I assume that the circles are positioned such that their centers fall on the big circle's circumference.
-- EDIT --
Using the idea of Dave in the comment below, we can also calculate a nice lower bound, by considering the circles to be inside the squares (thus having radius X/2). This bound is:
Rmin >= X / (2 * sin (180/N) )
As already noted, the problem of positioning n points equally spaced round the circumference of a circle is trivial. The (not-terribly) difficult part of the problem is to figure out the radius of the circle needed to give a pleasing layout of the squares. I suggest you follow one of the other answers and think of the squares being inside a circular 'buffer' big enough to contain the square and enough space to satisfy your aesthetic requirements. Then check the formula for the chord length between the centres of neighbouring squares. Now you have the angle, at the centre of the circle, subtended by the chord between square centres, and can easily compute the radius of the circle from the trigonometry of a triangle.
And, as to your follow up question: I suggest that you work out the problem for squares of side length min(h,w) on a circle, then transform the squares to rectangles and the circle to an ellipse with eccentricity h/w (or w/h).
I would solve it like this:
To find the relation between the radius r and length l let's analyze dimensionless representation
get the centres on a circle (x1,y1)..(xn,yn)
from each center get lower right corner of the i-th square and upper left corner of the i+1-th square
the two points should either have equal x or equal y, whichever yields smaller l
procedure should be repeated for each center and the one that yields smallest l is the final solution.
This is the optimal solution and can be solved it terms of r = f(l).
The solution can be adapted to rectangles by adjusting the formula for xLR[i] and yUL[i+1].
Will try to give some pseudo code.
EDIT:
There's a bug in the procedure, lower right and upper left are not necessary closest points for two neighbouring squares/rectangles.
Let's assume you solved the problem for 3 or 4 squares.
If you have n >= 5 squares, and position one square at the top of the circle, you'll have another square fall into the first quadrant of a cartesian plane concentric with your circle.
The problem is then to find a radius r for the circle such that the left side of the circle next to the top one, and the right side of the top circle do not 'cross' each other.
The x coordinate of the right side of the top circle is x1 = L/2, where L is the side of a square.
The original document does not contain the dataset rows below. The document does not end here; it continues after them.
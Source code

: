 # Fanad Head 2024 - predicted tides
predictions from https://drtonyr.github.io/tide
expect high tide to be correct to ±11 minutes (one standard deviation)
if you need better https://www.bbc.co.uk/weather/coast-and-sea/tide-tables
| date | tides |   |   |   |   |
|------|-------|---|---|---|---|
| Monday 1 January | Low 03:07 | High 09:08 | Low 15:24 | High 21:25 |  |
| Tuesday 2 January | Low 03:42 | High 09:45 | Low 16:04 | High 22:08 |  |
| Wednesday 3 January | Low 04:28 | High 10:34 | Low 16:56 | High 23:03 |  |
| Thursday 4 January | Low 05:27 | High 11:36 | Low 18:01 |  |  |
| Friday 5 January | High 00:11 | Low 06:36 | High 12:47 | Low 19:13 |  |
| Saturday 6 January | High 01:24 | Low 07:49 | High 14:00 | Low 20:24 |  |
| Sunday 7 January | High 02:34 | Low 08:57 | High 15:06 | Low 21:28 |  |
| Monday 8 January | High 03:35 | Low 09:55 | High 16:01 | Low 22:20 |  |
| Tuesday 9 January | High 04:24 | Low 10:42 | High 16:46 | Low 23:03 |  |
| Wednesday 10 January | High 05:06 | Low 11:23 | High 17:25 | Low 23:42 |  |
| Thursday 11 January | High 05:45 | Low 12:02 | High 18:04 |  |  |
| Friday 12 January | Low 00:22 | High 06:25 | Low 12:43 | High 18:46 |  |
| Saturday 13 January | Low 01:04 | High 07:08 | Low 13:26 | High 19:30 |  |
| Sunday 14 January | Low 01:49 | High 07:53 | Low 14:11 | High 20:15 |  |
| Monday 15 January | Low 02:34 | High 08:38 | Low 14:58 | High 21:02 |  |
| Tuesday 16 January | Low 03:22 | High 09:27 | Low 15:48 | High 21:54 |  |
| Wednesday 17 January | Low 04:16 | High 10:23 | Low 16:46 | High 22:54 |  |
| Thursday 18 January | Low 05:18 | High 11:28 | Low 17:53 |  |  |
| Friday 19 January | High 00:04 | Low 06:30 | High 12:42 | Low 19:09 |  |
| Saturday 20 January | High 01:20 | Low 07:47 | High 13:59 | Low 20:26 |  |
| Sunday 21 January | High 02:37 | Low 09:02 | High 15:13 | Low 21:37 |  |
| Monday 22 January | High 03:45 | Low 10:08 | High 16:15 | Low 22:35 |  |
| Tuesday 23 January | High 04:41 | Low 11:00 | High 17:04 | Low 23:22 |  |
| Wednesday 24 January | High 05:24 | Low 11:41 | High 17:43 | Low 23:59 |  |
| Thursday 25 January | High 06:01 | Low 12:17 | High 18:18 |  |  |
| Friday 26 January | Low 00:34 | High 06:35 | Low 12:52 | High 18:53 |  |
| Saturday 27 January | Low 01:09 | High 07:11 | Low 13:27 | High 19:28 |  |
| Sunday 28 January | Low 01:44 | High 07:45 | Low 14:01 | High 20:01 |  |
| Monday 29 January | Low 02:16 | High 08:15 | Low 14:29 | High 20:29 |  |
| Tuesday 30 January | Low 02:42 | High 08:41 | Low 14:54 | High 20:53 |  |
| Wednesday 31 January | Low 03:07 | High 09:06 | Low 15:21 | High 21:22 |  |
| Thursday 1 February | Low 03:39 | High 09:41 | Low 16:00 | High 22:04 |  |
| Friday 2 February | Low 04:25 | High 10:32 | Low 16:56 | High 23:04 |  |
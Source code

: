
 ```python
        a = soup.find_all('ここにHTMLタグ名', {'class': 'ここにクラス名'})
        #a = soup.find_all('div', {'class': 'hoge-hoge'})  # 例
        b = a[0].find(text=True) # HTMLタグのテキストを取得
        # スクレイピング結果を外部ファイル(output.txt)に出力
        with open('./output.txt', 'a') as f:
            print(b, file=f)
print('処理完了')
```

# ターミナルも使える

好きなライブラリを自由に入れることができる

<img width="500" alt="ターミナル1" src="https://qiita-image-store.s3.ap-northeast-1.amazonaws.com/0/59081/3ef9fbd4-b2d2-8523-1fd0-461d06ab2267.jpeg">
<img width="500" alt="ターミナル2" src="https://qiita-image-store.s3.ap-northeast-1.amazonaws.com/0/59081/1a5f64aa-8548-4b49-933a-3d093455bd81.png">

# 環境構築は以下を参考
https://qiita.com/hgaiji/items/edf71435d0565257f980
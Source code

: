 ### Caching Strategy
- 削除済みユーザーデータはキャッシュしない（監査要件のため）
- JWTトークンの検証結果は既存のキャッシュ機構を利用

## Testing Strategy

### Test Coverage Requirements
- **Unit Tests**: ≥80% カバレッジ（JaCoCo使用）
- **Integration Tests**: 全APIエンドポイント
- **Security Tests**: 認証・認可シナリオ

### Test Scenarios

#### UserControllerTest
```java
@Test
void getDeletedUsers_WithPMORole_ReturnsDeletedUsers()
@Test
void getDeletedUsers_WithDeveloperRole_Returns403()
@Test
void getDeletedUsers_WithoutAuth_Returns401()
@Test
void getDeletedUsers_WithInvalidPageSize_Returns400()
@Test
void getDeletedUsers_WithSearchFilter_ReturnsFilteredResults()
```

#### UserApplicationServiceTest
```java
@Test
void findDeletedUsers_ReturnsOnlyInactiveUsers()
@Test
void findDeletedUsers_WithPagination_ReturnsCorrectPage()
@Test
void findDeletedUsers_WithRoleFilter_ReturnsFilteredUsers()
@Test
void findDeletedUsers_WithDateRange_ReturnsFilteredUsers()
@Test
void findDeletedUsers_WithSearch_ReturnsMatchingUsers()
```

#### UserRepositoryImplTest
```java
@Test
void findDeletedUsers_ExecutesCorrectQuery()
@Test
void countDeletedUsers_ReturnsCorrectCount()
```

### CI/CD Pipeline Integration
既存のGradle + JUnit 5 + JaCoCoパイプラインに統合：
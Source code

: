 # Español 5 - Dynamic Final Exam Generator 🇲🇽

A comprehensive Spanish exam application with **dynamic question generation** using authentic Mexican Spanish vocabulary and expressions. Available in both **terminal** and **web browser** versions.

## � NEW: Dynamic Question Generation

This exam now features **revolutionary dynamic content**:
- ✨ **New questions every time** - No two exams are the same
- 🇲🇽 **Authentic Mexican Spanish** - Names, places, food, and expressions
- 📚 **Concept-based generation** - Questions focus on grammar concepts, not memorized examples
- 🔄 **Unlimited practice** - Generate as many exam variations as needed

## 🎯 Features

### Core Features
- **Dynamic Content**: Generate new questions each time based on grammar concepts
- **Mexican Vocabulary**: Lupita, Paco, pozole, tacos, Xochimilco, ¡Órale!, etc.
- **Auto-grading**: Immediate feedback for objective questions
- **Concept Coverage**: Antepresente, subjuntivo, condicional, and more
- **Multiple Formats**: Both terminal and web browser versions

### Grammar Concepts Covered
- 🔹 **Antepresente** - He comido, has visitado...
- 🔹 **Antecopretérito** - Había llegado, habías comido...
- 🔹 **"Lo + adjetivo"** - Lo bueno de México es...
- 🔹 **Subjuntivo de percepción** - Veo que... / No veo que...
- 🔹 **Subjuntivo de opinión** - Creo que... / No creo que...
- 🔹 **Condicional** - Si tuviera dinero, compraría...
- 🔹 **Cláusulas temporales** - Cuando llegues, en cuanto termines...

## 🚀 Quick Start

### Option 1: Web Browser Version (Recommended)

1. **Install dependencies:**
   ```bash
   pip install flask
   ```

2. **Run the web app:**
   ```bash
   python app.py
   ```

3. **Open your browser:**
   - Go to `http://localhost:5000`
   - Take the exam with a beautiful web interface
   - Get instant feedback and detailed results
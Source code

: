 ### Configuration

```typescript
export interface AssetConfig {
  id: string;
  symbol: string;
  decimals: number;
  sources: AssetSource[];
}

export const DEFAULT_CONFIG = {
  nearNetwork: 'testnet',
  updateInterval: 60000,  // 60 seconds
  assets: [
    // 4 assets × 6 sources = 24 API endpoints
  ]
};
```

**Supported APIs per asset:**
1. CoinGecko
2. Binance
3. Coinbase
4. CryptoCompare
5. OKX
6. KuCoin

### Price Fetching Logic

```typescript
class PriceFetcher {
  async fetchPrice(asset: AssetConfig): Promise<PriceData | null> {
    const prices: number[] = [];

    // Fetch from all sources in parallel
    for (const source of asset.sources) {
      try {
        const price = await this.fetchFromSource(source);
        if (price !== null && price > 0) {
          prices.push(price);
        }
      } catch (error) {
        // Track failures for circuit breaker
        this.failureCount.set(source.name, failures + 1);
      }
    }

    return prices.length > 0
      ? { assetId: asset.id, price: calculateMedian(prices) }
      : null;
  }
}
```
The x coordinate of the left side of the circle next to the top one is x2 = r cos a - L/2, where r is the radius and a is the angle between each pair of square centres (a = 360/n degrees).
So we need to solve x1 <= x2, which leads to
r >= L / cos a.
L and a are known, so we're done :-)
You start with an arbitrary circle (e.g., with a diameter of (* n l)) and position the squares evenly on the circumference. Then you go through each pair of adjacent squares and:
calculate the straight line connecting their mid points,
calculate the intersection of this line with the intervening square sides (M1 and M2 are the mid points, S1 and S2 the corresponding intersections with the square side:
S2 S1
M1--------------*----------*---------------M2
------------------------
| |
| |
| |
| |
| M1 |
| \ |
| \ |
| -------*------- +--------
| | \ | |
| | \ | |
-------+---------*------ |
| \ |
| M2 |
| |
| |
| |
| |
-------------------------
calculate the scale factor you would need to make S1 and S2 fall together (simply the ratio of the sum of M1-S1 and S2-M2 to M1-M2), and
finally scale the circle by the maximum of the found scale factors.
Edit: This is the exact solution. However, a little thought can optimize this further for speed:
You only need to do this for the squares closest to 45° (if n is even) resp. 45° and 135° (if n is odd; actually, you might prove that only one of these is necessary).
For large n, the optimal spacing of the squares on the circle will quickly approach the length of a diagonal of a square. You could thus precompute the scaling factors for a few small n (up to a dozen or so), and then have a good enough approximation with the diagonal.